** Record excerpts follows **

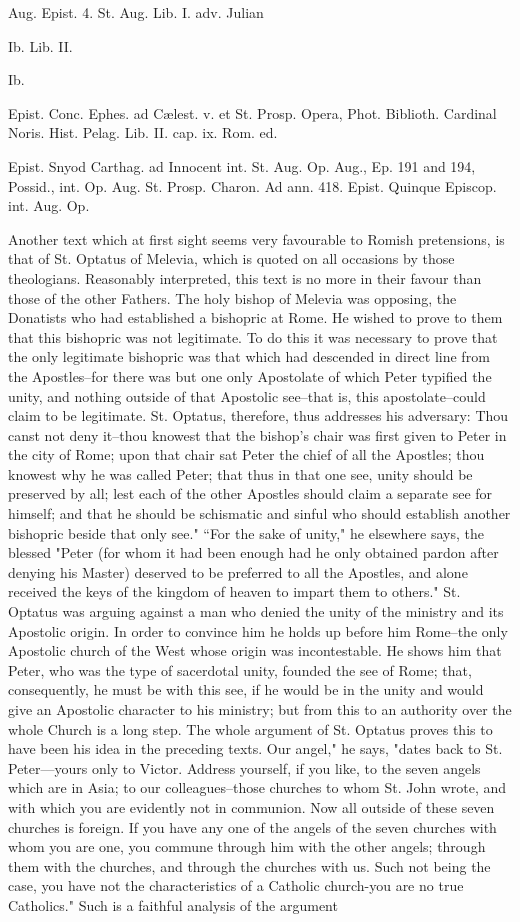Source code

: Aug. Epist. 4. St. Aug. Lib. I. adv. Julian

Ib. Lib. II.

Ib.

Epist. Conc. Ephes. ad Cælest. v. et St. Prosp. Opera, Phot. Biblioth. Cardinal Noris. Hist. Pelag. Lib. II. cap. ix. Rom. ed.

Epist. Snyod Carthag. ad Innocent int. St. Aug. Op. Aug., Ep. 191 and 194, Possid., int. Op. Aug. St. Prosp. Charon. Ad ann. 418. Epist. Quinque Episcop. int. Aug. Op.

Another text which at first sight seems very favourable to Romish pretensions, is that of St. Optatus of Melevia, which is quoted on all occasions by those theologians. Reasonably interpreted, this text is no more in their favour than those of the other Fathers. The holy bishop of Melevia was opposing, the Donatists who had established a bishopric at Rome. He wished to prove to them that this bishopric was not legitimate. To do this it was necessary to prove that the only legitimate bishopric was that which had descended in direct line from the Apostles--for there was but one only Apostolate of which Peter typified the unity, and nothing outside of that Apostolic see--that is, this apostolate--could claim to be legitimate. St. Optatus, therefore, thus addresses his adversary: Thou canst not deny it--thou knowest that the bishop's chair was first given to Peter in the city of Rome; upon that chair sat Peter the chief of all the Apostles; thou knowest why he was called Peter; that thus in that one see, unity should be preserved by all; lest each of the other Apostles should claim a separate see for himself; and that he should be schismatic and sinful who should establish another bishopric beside that only see." “For the sake of unity," he elsewhere says, the blessed "Peter (for whom it had been enough had he only obtained pardon after denying his Master) deserved to be preferred to all the Apostles, and alone received the keys of the kingdom of heaven to impart them to others." St. Optatus was arguing against a man who denied the unity of the ministry and its Apostolic origin. In order to convince him he holds up before him Rome--the only Apostolic church of the West whose origin was incontestable. He shows him that Peter, who was the type of sacerdotal unity, founded the see of Rome; that, consequently, he must be with this see, if he would be in the unity and would give an Apostolic character to his ministry; but from this to an authority over the whole Church is a long step. The whole argument of St. Optatus proves this to have been his idea in the preceding texts. Our angel," he says, "dates back to St. Peter—yours only to Victor. Address yourself, if you like, to the seven angels which are in Asia; to our colleagues--those churches to whom St. John wrote, and with which you are evidently not in communion. Now all outside of these seven churches is foreign. If you have any one of the angels of the seven churches with whom you are one, you commune through him with the other angels; through them with the churches, and through the churches with us. Such not being the case, you have not the characteristics of a Catholic church-you are no true Catholics." Such is a faithful analysis of the argument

** End of Record excerpts **

**About this exercise**
Out of the data above, give again only the lines starting at the one holding "Epist. Conc. Ephes." and ending at the one holding "Epist. Snyod Carthag.", unchanged.

**Response to the task**
Epist. Conc. Ephes. ad Cælest. v. et St. Prosp. Opera, Phot. Biblioth. Cardinal Noris. Hist. Pelag. Lib. II. cap. ix. Rom. ed.

Epist. Snyod Carthag. ad Innocent int. St. Aug. Op. Aug., Ep. 191 and 194, Possid., int. Op. Aug. St. Prosp. Charon. Ad ann. 418. Epist. Quinque Episcop. int. Aug. Op.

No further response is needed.